Nelle “Zone 30”, le strade a senso unico con una larghezza di almeno 4,25 metri, potrebbero permettere il traffico ciclistico contromano. Basta che sia posta un’efficace  segnaletica per avvisare i conducenti che potrebbero trovarsi ciclisti in direzione opposta. (Parere del Ministero Infrastrutture e dei Trasporti del 21/12/2011). 
Con le “Zone 30”, si potrebbe anche ripensare il piano delle ciclabili (ma c’è?), ovvero strutturare il piano dando priorità alle ciclabili nei punti critici della viabilità cittadina e a quelle di lunghezza significativa - quelle di attraversamento della città (ad esempio dalla stazione centrale FFSS alla Transalpina; dalla zona dell’aeroporto/cimitero, passando per S. Andrea, alla stazione centrale; dalla stazione centrale a Lucinico; dal valico del Rafut al ponte di Pevma/Piuma; lungo la via terza Armata)
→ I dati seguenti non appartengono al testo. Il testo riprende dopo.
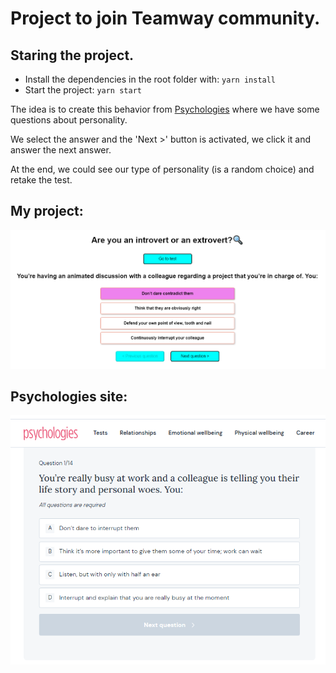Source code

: # Project to join Teamway community.

## Staring the project.

* Install the dependencies in the root folder with: `yarn install`
* Start the project: `yarn start`

The idea is to create this behavior from [Psychologies](https://www.psychologies.co.uk/test/are-you-an-introvert-or-an-extrovert/?answers=#test) where we have some questions about personality.

We select the answer and the 'Next >' button is activated, we click it and answer the next answer.

At the end, we could see our type of personality (is a random choice) and retake the test.

## My project: 
![My project!](/src/assets/Example.png "My project")

## Psychologies site:
![Site!](/src/assets/Copy.png "Site")
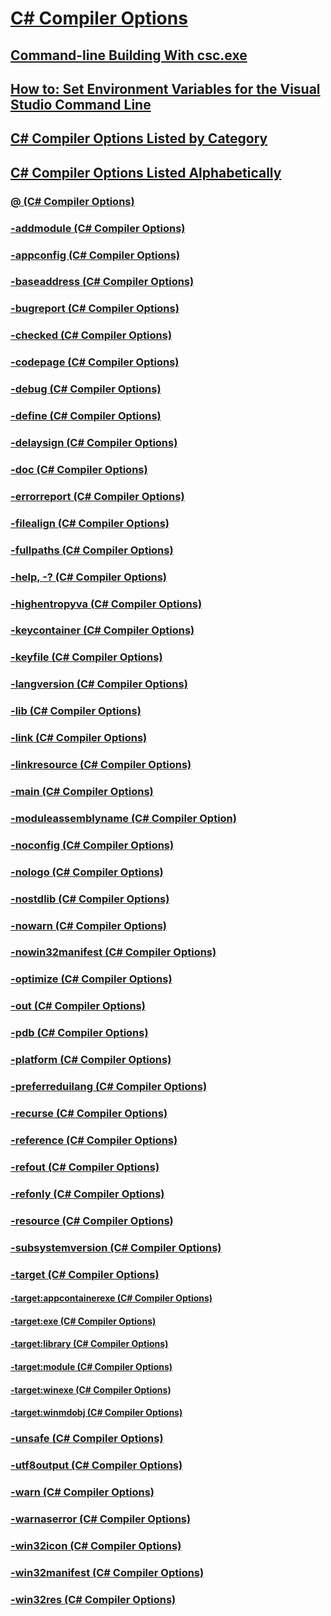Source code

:# [C# Compiler Options](index.md)
## [Command-line Building With csc.exe](command-line-building-with-csc-exe.md)
## [How to: Set Environment Variables for the Visual Studio Command Line](how-to-set-environment-variables-for-the-visual-studio-command-line.md)
## [C# Compiler Options Listed by Category](listed-by-category.md)
## [C# Compiler Options Listed Alphabetically](listed-alphabetically.md)
### [@ (C# Compiler Options)](response-file-compiler-option.md)
### [-addmodule (C# Compiler Options)](addmodule-compiler-option.md)
### [-appconfig (C# Compiler Options)](appconfig-compiler-option.md)
### [-baseaddress (C# Compiler Options)](baseaddress-compiler-option.md)
### [-bugreport (C# Compiler Options)](bugreport-compiler-option.md)
### [-checked (C# Compiler Options)](checked-compiler-option.md)
### [-codepage (C# Compiler Options)](codepage-compiler-option.md)
### [-debug (C# Compiler Options)](debug-compiler-option.md)
### [-define (C# Compiler Options)](define-compiler-option.md)
### [-delaysign (C# Compiler Options)](delaysign-compiler-option.md)
### [-doc (C# Compiler Options)](doc-compiler-option.md)
### [-errorreport (C# Compiler Options)](errorreport-compiler-option.md)
### [-filealign (C# Compiler Options)](filealign-compiler-option.md)
### [-fullpaths (C# Compiler Options)](fullpaths-compiler-option.md)
### [-help, -? (C# Compiler Options)](help-compiler-option.md)
### [-highentropyva (C# Compiler Options)](highentropyva-compiler-option.md)
### [-keycontainer (C# Compiler Options)](keycontainer-compiler-option.md)
### [-keyfile (C# Compiler Options)](keyfile-compiler-option.md)
### [-langversion (C# Compiler Options)](langversion-compiler-option.md)
### [-lib (C# Compiler Options)](lib-compiler-option.md)
### [-link (C# Compiler Options)](link-compiler-option.md)
### [-linkresource (C# Compiler Options)](linkresource-compiler-option.md)
### [-main (C# Compiler Options)](main-compiler-option.md)
### [-moduleassemblyname (C# Compiler Option)](moduleassemblyname-compiler-option.md)
### [-noconfig (C# Compiler Options)](noconfig-compiler-option.md)
### [-nologo (C# Compiler Options)](nologo-compiler-option.md)
### [-nostdlib (C# Compiler Options)](nostdlib-compiler-option.md)
### [-nowarn (C# Compiler Options)](nowarn-compiler-option.md)
### [-nowin32manifest (C# Compiler Options)](nowin32manifest-compiler-option.md)
### [-optimize (C# Compiler Options)](optimize-compiler-option.md)
### [-out (C# Compiler Options)](out-compiler-option.md)
### [-pdb (C# Compiler Options)](pdb-compiler-option.md)
### [-platform (C# Compiler Options)](platform-compiler-option.md)
### [-preferreduilang (C# Compiler Options)](preferreduilang-compiler-option.md)
### [-recurse (C# Compiler Options)](recurse-compiler-option.md)
### [-reference (C# Compiler Options)](reference-compiler-option.md)
### [-refout (C# Compiler Options)](refout-compiler-option.md)
### [-refonly (C# Compiler Options)](refonly-compiler-option.md)
### [-resource (C# Compiler Options)](resource-compiler-option.md)
### [-subsystemversion (C# Compiler Options)](subsystemversion-compiler-option.md)
### [-target (C# Compiler Options)](target-compiler-option.md)
#### [-target:appcontainerexe (C# Compiler Options)](target-appcontainerexe-compiler-option.md)
#### [-target:exe (C# Compiler Options)](target-exe-compiler-option.md)
#### [-target:library (C# Compiler Options)](target-library-compiler-option.md)
#### [-target:module (C# Compiler Options)](target-module-compiler-option.md)
#### [-target:winexe (C# Compiler Options)](target-winexe-compiler-option.md)
#### [-target:winmdobj (C# Compiler Options)](target-winmdobj-compiler-option.md)
### [-unsafe (C# Compiler Options)](unsafe-compiler-option.md)
### [-utf8output (C# Compiler Options)](utf8output-compiler-option.md)
### [-warn (C# Compiler Options)](warn-compiler-option.md)
### [-warnaserror (C# Compiler Options)](warnaserror-compiler-option.md)
### [-win32icon (C# Compiler Options)](win32icon-compiler-option.md)
### [-win32manifest (C# Compiler Options)](win32manifest-compiler-option.md)
### [-win32res (C# Compiler Options)](win32res-compiler-option.md)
Nel perimetro delle “Zone 30”, ovvero zone residenziali, scolastiche, quindi non sarebbero strettamente necessarie le ciclabili, se non quelle di attraversamento come scritto sopra, ma solo la solita adeguata segnaletica posta in modo che sia ben percepita dal conducente. (Da non dimenticare che si dovrebbe garantire anche il rispetto dei 50 km/h in città).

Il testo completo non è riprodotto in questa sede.